Data Vault 2.1 Strategy¶

Status: Draft strategy. The anchor decision is ARC-ADR-026. Patterns are in patterns.md. Vocabulary is in glossary.md.

TL;DR¶

We adopt Data Vault 2.1 as the enterprise warehouse methodology for any spoke that has analytics, integration, or auditable history requirements. The model splits cleanly into:

Raw Vault — insert-only, history-preserving, schema-on-write copy of source business keys, relationships, and descriptive context. Audited (load_date, record_source) and hash-keyed (*_hk, *_hd). Never edited, never deleted.
Business Vault — derived from raw, where business rules live. Same DV constructs (hubs, links, sats) with _bv naming and computed/derived attributes. Same audit columns.
Information Marts — consumption layer. Star, snowflake, OBT (one-big-table), or graph projections. Built from PIT and bridge tables, virtualized where possible, materialized where SLA demands it.

The methodology is platform-agnostic. The reference loader is dbt + Datavault4dbt. Hash algorithm is SHA-256 with canonical ordering, Unicode normalization, and explicit null handling.
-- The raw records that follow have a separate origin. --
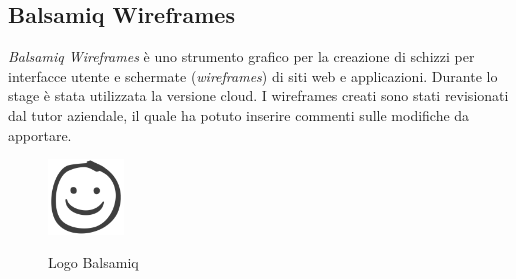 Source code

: 	\subsection{Balsamiq Wireframes}
	\emph{Balsamiq Wireframes} è uno strumento grafico per la creazione di schizzi per interfacce utente e schermate (\emph{wireframes}) di siti web e applicazioni. Durante lo stage è stata utilizzata la versione cloud. I wireframes creati sono stati revisionati dal tutor aziendale, il quale ha potuto inserire commenti sulle modifiche da apportare. 
	
		\begin{figure}[H]
		\centering
		\includegraphics[width=2cm]{immagini/balsamiq.png} \\
		\caption{\label{fig:logo_balsamiq} Logo Balsamiq}
	\end{figure}
	










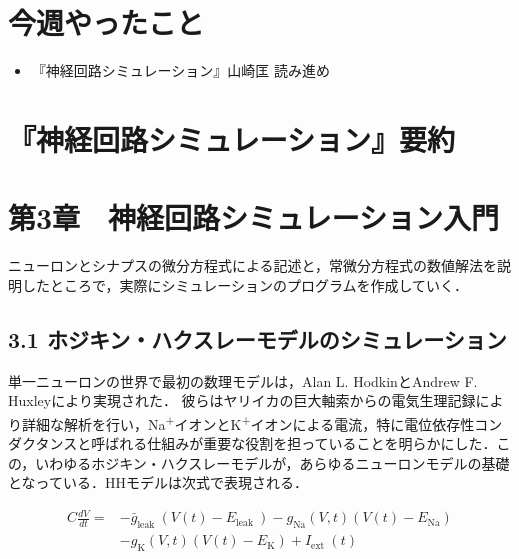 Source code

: \documentclass[dvipdfmx, A4j, twocolumn, 10.5pt]{jsarticle}
\begin{document}


\section{今週やったこと}
\begin{itemize}
 \item 『神経回路シミュレーション』山崎匡 読み進め

\end{itemize}
\section{『神経回路シミュレーション』要約}


\section*{第3章　神経回路シミュレーション入門}

ニューロンとシナプスの微分方程式による記述と，常微分方程式の数値解法を説明したところで，実際にシミュレーションのプログラムを作成していく．

\subsection*{3.1 ホジキン・ハクスレーモデルのシミュレーション}
単一ニューロンの世界で最初の数理モデルは，Alan L. HodkinとAndrew F. Huxleyにより実現された．
彼らはヤリイカの巨大軸索からの電気生理記録により詳細な解析を行い，Na\textsuperscript{+}イオンとK\textsuperscript{+}イオンによる電流，特に電位依存性コンダクタンスと呼ばれる仕組みが重要な役割を担っていることを明らかにした．この，いわゆるホジキン・ハクスレーモデルが，あらゆるニューロンモデルの基礎となっている．HHモデルは次式で表現される．



$$
\begin{aligned}
C \frac{d V}{d t}= & -\bar{g}_{\text {leak }}\left(V(t)-E_{\text {leak }}\right)-g_{\mathrm{Na}}(V, t)\left(V(t)-E_{\mathrm{Na}}\right) \\
&  -g_{\mathrm{K}}(V, t)\left(V(t)-E_{\mathrm{K}}\right) +I_{\text {ext }}(t)
\end{aligned}
$$
\end{document}
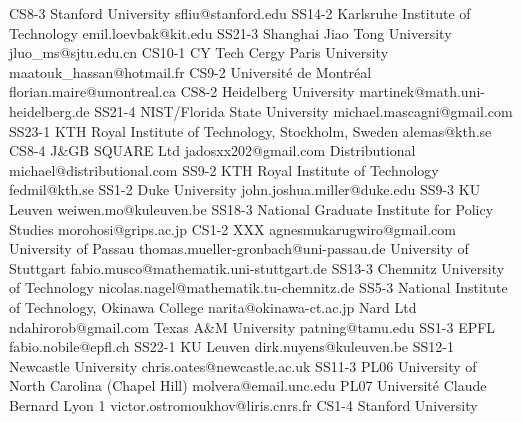 \begin{multicols}{2}
{CS8-3}
{}
{ Stanford University }
{ sfliu@stanford.edu }
{SS14-2}
{}
{ Karlsruhe Institute of Technology }
{ emil.loevbak@kit.edu }
{SS21-3}
{}
{ Shanghai Jiao Tong University }
{ jluo_ms@sjtu.edu.cn }
{CS10-1}
{}
{ CY Tech Cergy Paris University }
{ maatouk_hassan@hotmail.fr }
{CS9-2}
{}
{ Université de Montréal }
{ florian.maire@umontreal.ca }
{CS8-2}
{}
{ Heidelberg University }
{ martinek@math.uni-heidelberg.de }
{SS21-4}
{}
{ NIST/Florida State University }
{ michael.mascagni@gmail.com }
{SS23-1}
{}
{ KTH Royal Institute of Technology, Stockholm, Sweden }
{ alemas@kth.se }
{CS8-4}
{}
{ J\&GB SQUARE Ltd }
{ jadosxx202@gmail.com }
{}
{}
{ Distributional }
{ michael@distributional.com }
{SS9-2}
{}
{ KTH Royal Institute of Technology }
{ fedmil@kth.se }
{SS1-2}
{}
{ Duke University }
{ john.joshua.miller@duke.edu }
{SS9-3}
{}
{ KU Leuven }
{ weiwen.mo@kuleuven.be }
{SS18-3}
{}
{ National Graduate Institute for Policy Studies }
{ morohosi@grips.ac.jp }
{CS1-2}
{}
{ XXX }
{ agnesmukarugwiro@gmail.com }
{}
{}
{ University of Passau }
{ thomas.mueller-gronbach@uni-passau.de }
{}
{}
{ University of Stuttgart }
{ fabio.musco@mathematik.uni-stuttgart.de }
{SS13-3}
{}
{ Chemnitz University of Technology }
{ nicolas.nagel@mathematik.tu-chemnitz.de }
{SS5-3}
{}
{ National Institute of Technology, Okinawa College }
{ narita@okinawa-ct.ac.jp }
{}
{}
{ Nard Ltd }
{ ndahirorob@gmail.com }
{}
{}
{ Texas A\&M University }
{ patning@tamu.edu }
{SS1-3}
{}
{ EPFL }
{ fabio.nobile@epfl.ch }
{SS22-1}
{}
{ KU Leuven }
{ dirk.nuyens@kuleuven.be }
{SS12-1}
{}
{ Newcastle University }
{ chris.oates@newcastle.ac.uk }
{SS11-3}
{PL06}
{ University of North Carolina (Chapel Hill) }
{ molvera@email.unc.edu }
{PL07}
{}
{ Université Claude Bernard Lyon 1 }
{ victor.ostromoukhov@liris.cnrs.fr }
{CS1-4}
{}
{ Stanford University }

\end{multicols}

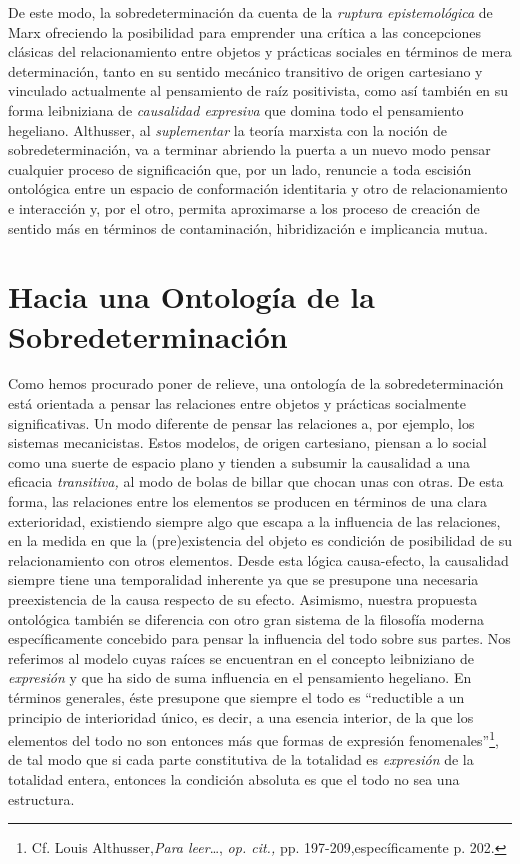 De este modo, la sobredeterminación da cuenta de la \emph{ruptura epistemológica} de Marx ofreciendo la posibilidad para emprender una crítica a las concepciones clásicas del relacionamiento entre objetos y prácticas sociales en términos de mera determinación, tanto en su sentido mecánico transitivo de origen cartesiano y vinculado actualmente al pensamiento de raíz positivista, como así también en su forma leibniziana de \emph{causalidad expresiva} que domina todo el pensamiento hegeliano. Althusser, al \emph{suplementar} la teoría marxista con la noción de sobredeterminación, va a terminar abriendo la puerta a un nuevo modo pensar cualquier proceso de significación que, por un lado, renuncie a toda escisión ontológica entre un espacio de conformación identitaria y otro de relacionamiento e interacción y, por el otro, permita aproximarse a los proceso de creación de sentido más en términos de contaminación, hibridización e implicancia mutua.

\section{Hacia una Ontología de la Sobredeterminación}

Como hemos procurado poner de relieve, una ontología de la sobredeterminación está orientada a pensar las relaciones entre objetos y prácticas socialmente significativas. Un modo diferente de pensar las relaciones a, por ejemplo, los sistemas mecanicistas. Estos modelos, de origen cartesiano, piensan a lo social como una suerte de espacio plano y tienden a subsumir la causalidad a una eficacia \emph{transitiva,} al modo de bolas de billar que chocan unas con otras. De esta forma, las relaciones entre los elementos se producen en términos de una clara exterioridad, existiendo siempre algo que escapa a la influencia de las relaciones, en la medida en que la (pre)existencia del objeto es condición de posibilidad de su relacionamiento con otros elementos. Desde esta lógica causa-efecto, la causalidad siempre tiene una temporalidad inherente ya que se presupone una necesaria  preexistencia de la causa respecto de su efecto. Asimismo, nuestra propuesta ontológica también se diferencia con otro gran sistema de la filosofía moderna específicamente concebido para pensar la influencia del todo sobre sus partes. Nos referimos al modelo cuyas raíces se encuentran en el concepto leibniziano de \emph{expresión} y que ha sido de suma influencia en el pensamiento hegeliano. En términos generales, éste presupone que siempre el todo es \enquote{reductible a un principio de interioridad único, es decir, a una esencia interior, de la que los elementos del todo no son entonces más que formas de expresión fenomenales}\footnote{Cf. Louis Althusser,\emph{Para leer}\ldots, \emph{op. cit.,} pp. 197-209,específicamente p. 202.}, de tal modo que si cada parte constitutiva de la totalidad es \emph{expresión} de la totalidad entera, entonces la condición absoluta es que el todo no sea una estructura.

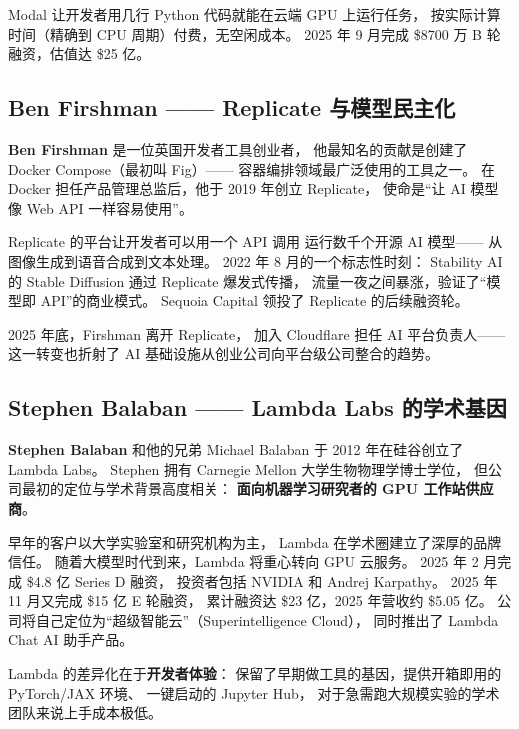 Modal 让开发者用几行 Python 代码就能在云端 GPU 上运行任务，
按实际计算时间（精确到 CPU 周期）付费，无空闲成本。
2025 年 9 月完成 \$8700 万 B 轮融资，估值达 \$25 亿。

\subsection{Ben Firshman —— Replicate 与模型民主化}
\label{subsec:replicate}

\textbf{Ben Firshman} 是一位英国开发者工具创业者，
他最知名的贡献是创建了 Docker Compose（最初叫 Fig）——
容器编排领域最广泛使用的工具之一。
在 Docker 担任产品管理总监后，他于 2019 年创立 Replicate，
使命是``让 AI 模型像 Web API 一样容易使用''。

Replicate 的平台让开发者可以用一个 API 调用
运行数千个开源 AI 模型——
从图像生成到语音合成到文本处理。
2022 年 8 月的一个标志性时刻：
Stability AI 的 Stable Diffusion 通过 Replicate 爆发式传播，
流量一夜之间暴涨，验证了``模型即 API''的商业模式。
Sequoia Capital 领投了 Replicate 的后续融资轮。

2025 年底，Firshman 离开 Replicate，
加入 Cloudflare 担任 AI 平台负责人——
这一转变也折射了 AI 基础设施从创业公司向平台级公司整合的趋势。

\subsection{Stephen Balaban —— Lambda Labs 的学术基因}
\label{subsec:lambda}

\textbf{Stephen Balaban} 和他的兄弟 Michael Balaban
于 2012 年在硅谷创立了 Lambda Labs。
Stephen 拥有 Carnegie Mellon 大学生物物理学博士学位，
但公司最初的定位与学术背景高度相关：
\textbf{面向机器学习研究者的 GPU 工作站供应商}。

早年的客户以大学实验室和研究机构为主，
Lambda 在学术圈建立了深厚的品牌信任。
随着大模型时代到来，Lambda 将重心转向 GPU 云服务。
2025 年 2 月完成 \$4.8 亿 Series D 融资，
投资者包括 NVIDIA 和 Andrej Karpathy。
2025 年 11 月又完成 \$15 亿 E 轮融资，
累计融资达 \$23 亿，2025 年营收约 \$5.05 亿。
公司将自己定位为``超级智能云''（Superintelligence Cloud），
同时推出了 Lambda Chat AI 助手产品。

Lambda 的差异化在于\textbf{开发者体验}：
保留了早期做工具的基因，提供开箱即用的 PyTorch/JAX 环境、
一键启动的 Jupyter Hub，
对于急需跑大规模实验的学术团队来说上手成本极低。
The team is three agents: data-vault-architect, data-vault-modeler, data-vault-engineer. The tools are in tools/data-vault/.

1. Why Data Vault 2.1¶

1.1 The problem DV solves¶

Traditional star schemas optimize for query at the cost of integration. 3NF integrates but doesn't track history cleanly. Both struggle when:

Source systems change shape mid-PI without warning.
Multiple sources describe the same business entity differently ("customer" in CRM ≠ "customer" in billing).
Audit and lineage are regulatory requirements, not nice-to-haves.
Multiple consumers want the same data shaped differently (BI star, ML feature store, graph traversal, OBT).
Loads must be parallel and idempotent across a horizontally scaled platform.

Data Vault separates integration (raw vault) from interpretation (business vault) from presentation (info marts). Each layer changes at its own cadence and for its own reason.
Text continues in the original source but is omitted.